Como forma de preencher as exigências do contexto de justificação, Rawls realiza algumas alterações na maneira de interpretação da justiça como equidade. Embora mantenha o artifício de representação da posição original de escolha sob o véu de ignorância, como o método do equilíbrio reflexivo, de Uma Teoria da Justiça, Rawls, em O Liberalismo Político,

volta-se mais para o método do equilíbrio reflexivo e o uso público da razão como elementos de fundamentação dos princípios de justiça.

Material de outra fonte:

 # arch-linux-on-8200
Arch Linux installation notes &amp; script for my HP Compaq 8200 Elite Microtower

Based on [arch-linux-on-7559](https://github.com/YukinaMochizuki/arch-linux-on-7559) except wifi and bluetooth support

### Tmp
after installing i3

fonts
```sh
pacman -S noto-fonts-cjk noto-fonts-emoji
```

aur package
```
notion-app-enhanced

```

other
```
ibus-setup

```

Consequentemente, os princípios de justiça passam a ser justificados a partir de uma razão prática que reconstrói os ideais implícitos na eticidade política presentes nas instituições das sociedades democráticas, e que confia na capacidade dos indivíduos de obterem um ponto de equilíbrio entre esses ideais e os princípios de justiça.

Embora não haja uma distinção muito nítida, Rawls mantém, lado a lado, a aceitação racional dos princípios de justiça da pretensão de sua concordância fática. Isso porque não se compreende o acordo sobre princípios de justiça como simples modus vivendi entre as diversas doutrinas abrangentes, como se fosse o resultado de um compromisso entre elas. Embora não seja metafísica, a concepção pública de justiça continua sendo moral, de modo a ser reconhecida e aceita por razões morais decorrentes do uso público da razão. Nesse sentido, qualquer princípio, norma ou valor que deseje uma aceitação geral deve se apoiar em razões com as quais todos possam concordar ou, ao menos, não ser razoavelmente rejeitadas por ninguém. O procedimento do uso público da razão é a instância capaz de garantir a validade das afirmações normativas, como também gerar sua concordância.

Dessa forma, a reconstrução proposta por Rawls das ideias intuitivas subjacentes aos princípios de justiça tem uma pretensão universalista, além de um valor descritivo para a cultura democrática liberal, decorrente da própria razão prática. Como podemos observar, um dos pontos principais da obra de Rawls diz respeito à relação entre o justo e o bem. E a questão a ser colocada é em relação à possibilidade de a justiça como equidade se valer das ideias do bem sem fazer considerações sobre a verdade desta ou daquela concepção abrangente, de forma incompatível com o liberalismo político. Rawls (2011, p. 247) procura responder a essa questão da seguinte forma:

Primeiro, a prioridade do justo significa (em seu sentido geral) que as ideias do bem utilizadas devem ser políticas (§ 1.2), de maneira que não necessitamos recorrer a concepções abrangentes do bem, mas apenas a ideias moldadas para se acomodarem dentro da concepção política. Segundo, a prioridade do justo significa (em seu sentido particular) que os princípios de justiça estabelecem limites a formas permissíveis de vida (§ 1.2). As demandas que os cidadãos fazem para para realizar fins que transgridem esses limites não tem nenhum peso. A prioridade do justo confere aos princípios de justiça uma estrita precedência nas deliberações dos cidadãos e limita sua liberdade de promover certas formas de vida. Essa prioridade caracteriza a estrutura e o conteúdo da justiça como equidade e aquilo que esta concepção considera como boas razões na deliberação dos cidadãos.

Uma segunda questão que se apresenta é que, exceto se recorrermos a alguma perspectiva além do político, como se torna possível dizer quando as formas de vida são

merecedoras de um pleno comprometimento dos indivíduos ou assegurar que uma sociedade possui espaço suficiente para elas? Se a justiça como equidade não tem como garantir, de um ponto de vista mais geral, que as diversas concepções abrangentes permitidas são de concordância plena, então como proceder?

Quanto a esse ponto Rawls invoca a ideia de um consenso sobreposto e afirma que, se uma concepção política é reciprocamente reconhecida por indivíduos razoáveis e racionais que seguem as doutrinas abrangentes razoáveis que compõem um consenso sobreposto, esse fato por si só corrobora que suas instituições permitem espaço suficiente para formas de vida capazes do comprometimento dedicado dos cidadãos (RAWLS, 2011).